Objects with History

  • Get Involved
  • 05-03-19

On Saturday, May 18, from 8am-2pm, the Immanuel Foundation will host an Estate Sale at the Gateway Community Center (1203 US 2 W in Kalispell).  You’re invited to join us, and feel free to bring your friends!  We have a wide variety of items ranging from furniture to small appliances to jewelry, and all proceeds will help us extend our Lodge Day Service program to low-income families in the area.

All of the items we’ll be selling have been donated by residents of our valley.  In fact, many of them come from past, present, or future residents of Immanuel Lutheran Communities. Sometimes, when residents pass away, their family members aren’t quite sure what to do with all the things they leave behind.  When they donate them to the estate sale, we coordinate transportation and storage, so family members don’t have to worry about that when they’re also dealing with loss and with the sheer amount of work there is to do when someone passes.  Also, as residents move into the Villas, they often don’t have room to keep everything meaningful to them.  A lot of time their kids or other loved ones don’t want their stuff (or the residents don’t have close family who would naturally want it).  So, residents give their items to us because they know we’ll use the proceeds well.

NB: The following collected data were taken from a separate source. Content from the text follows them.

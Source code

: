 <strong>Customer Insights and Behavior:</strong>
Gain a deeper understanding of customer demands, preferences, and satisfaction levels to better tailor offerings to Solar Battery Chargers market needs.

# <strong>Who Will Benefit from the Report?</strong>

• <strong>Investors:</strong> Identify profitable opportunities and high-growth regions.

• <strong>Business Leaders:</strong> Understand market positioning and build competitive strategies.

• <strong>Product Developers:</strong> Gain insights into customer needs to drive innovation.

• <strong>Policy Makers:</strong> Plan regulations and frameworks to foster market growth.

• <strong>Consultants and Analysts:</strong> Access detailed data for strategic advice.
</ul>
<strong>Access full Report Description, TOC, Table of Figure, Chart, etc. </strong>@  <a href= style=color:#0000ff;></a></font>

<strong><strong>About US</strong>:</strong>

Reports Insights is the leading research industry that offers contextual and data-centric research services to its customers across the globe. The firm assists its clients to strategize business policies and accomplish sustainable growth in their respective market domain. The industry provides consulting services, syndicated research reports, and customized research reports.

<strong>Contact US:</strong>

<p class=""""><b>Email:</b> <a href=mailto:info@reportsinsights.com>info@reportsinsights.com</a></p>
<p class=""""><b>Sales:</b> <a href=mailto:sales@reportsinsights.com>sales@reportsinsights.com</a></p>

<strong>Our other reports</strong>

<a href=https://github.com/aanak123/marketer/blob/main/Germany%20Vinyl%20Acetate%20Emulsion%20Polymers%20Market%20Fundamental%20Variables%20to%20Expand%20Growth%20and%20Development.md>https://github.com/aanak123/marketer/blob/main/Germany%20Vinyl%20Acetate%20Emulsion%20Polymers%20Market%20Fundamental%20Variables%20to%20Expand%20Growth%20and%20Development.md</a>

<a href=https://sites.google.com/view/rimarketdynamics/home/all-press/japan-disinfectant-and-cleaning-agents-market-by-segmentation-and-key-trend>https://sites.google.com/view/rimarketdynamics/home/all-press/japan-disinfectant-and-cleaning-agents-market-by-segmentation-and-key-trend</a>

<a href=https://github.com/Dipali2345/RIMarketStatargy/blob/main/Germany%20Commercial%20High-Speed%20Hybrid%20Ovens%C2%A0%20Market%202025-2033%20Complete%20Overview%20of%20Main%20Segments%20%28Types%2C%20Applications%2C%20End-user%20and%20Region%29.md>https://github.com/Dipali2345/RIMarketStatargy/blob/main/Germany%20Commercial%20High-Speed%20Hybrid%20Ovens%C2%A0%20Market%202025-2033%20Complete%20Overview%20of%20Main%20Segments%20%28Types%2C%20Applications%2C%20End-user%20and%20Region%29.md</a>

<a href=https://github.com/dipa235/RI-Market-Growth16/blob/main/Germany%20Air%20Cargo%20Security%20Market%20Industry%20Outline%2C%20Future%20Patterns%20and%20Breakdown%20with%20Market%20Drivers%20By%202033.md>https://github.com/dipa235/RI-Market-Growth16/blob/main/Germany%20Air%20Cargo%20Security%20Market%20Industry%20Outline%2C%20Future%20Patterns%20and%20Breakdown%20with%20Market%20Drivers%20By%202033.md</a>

We’ve gotten a few items that have particularly special stories behind them, and I thought I’d share some of those stories with you today.  After all, when you buy an object at an estate sale or secondhand store, you buy an object with history.  Most of the time, we never know the history, but some donors have shared the stories of their objects with us, and I’d like to share a few of those stories with you.

One resident gave us a painting of a parrot that she and her husband bought on a cruise ship.  The artist painted it over the course of the cruise and then, toward the end, there was a silent auction and the resident and her husband won.  The painting is a special memento of the trip and of their life together, but she doesn’t have a place for it in her new home at the Villas.  So, she gave it to us.  “I want you to have it because this is my home,” she told us.

Another couple gave us two significant objects.  One is an ice cream bowl that belonged to her grandparents.  It’s a special object that’s been handed down through generations, but they didn’t have room for it in their new home and they would prefer it be used than that it sit wrapped up in storage.  The second object of theirs is a spittoon from the courthouse in Great Falls.  We’re not quite sure how they came to have it, but they don’t have a place for it anymore and they want its proceeds to go to a good cause.

A third resident, who’s donated quite a few items, gave us a couple of pictures he painted himself as well as some other personally significant items.  He’s a retired art teacher and a working artist as well as an art collector.  He’s traveled a lot, so he’s amassed quite the collection of art, objects and experiences.  We have some fabric from France that he bought on his travels as well as assorted books and objects that reflect where he’s been and what he’s done.  Again, he just doesn’t have room to keep all of these things in his apartment, so by donating them to the sale he helps benefit his community at the same time he finds homes for his stuff.

When you come to the estate sale, you’ll have the chance to see all of these items and more.  I hope you’ll stop by!